PROBLEM DETAILS: Give the number of lines below that hold the string "multiplicity", and nothing more.

EXTRACTED DATA START

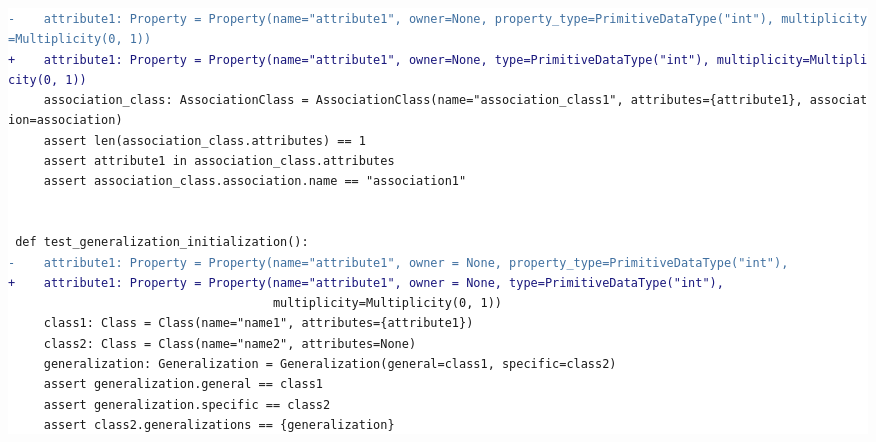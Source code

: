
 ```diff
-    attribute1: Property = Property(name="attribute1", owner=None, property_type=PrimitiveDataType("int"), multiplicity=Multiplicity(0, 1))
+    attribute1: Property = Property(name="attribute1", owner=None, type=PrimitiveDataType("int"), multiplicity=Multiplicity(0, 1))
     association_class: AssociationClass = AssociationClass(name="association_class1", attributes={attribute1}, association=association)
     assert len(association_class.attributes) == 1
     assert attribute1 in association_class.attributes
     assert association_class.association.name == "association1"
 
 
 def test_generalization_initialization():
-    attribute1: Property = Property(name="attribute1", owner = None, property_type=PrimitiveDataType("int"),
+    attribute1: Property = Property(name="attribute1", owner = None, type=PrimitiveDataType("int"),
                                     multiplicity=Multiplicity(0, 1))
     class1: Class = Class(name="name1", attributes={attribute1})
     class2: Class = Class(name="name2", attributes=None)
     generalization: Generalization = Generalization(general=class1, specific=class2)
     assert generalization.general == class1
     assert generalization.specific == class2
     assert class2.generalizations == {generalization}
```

EXTRACTED DATA END
EXTRACTED DATA START

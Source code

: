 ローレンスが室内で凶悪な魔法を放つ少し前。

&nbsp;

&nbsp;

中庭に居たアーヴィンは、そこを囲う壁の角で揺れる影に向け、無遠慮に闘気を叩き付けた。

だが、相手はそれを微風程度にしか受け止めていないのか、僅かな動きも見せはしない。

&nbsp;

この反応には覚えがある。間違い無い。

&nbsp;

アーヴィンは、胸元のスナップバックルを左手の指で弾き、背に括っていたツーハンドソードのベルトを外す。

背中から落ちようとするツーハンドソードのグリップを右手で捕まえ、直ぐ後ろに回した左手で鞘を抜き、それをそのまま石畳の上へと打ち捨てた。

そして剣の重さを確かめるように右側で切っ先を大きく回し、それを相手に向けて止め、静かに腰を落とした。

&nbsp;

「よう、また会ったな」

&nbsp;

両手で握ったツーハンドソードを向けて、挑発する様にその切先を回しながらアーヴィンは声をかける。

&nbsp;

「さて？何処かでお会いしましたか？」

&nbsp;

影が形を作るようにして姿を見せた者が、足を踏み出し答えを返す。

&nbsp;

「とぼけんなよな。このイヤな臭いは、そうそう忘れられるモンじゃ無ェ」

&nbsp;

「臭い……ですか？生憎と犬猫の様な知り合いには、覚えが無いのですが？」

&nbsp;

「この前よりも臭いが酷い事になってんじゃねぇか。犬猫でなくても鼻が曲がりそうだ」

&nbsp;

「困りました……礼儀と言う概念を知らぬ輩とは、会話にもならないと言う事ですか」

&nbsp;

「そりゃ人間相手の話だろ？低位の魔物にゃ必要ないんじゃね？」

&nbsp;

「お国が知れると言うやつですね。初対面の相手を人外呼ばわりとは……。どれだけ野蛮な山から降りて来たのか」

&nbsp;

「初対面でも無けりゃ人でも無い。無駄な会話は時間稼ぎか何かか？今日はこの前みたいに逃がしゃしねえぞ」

EXTRACTED DATA END

EXPECTED ANSWER: 3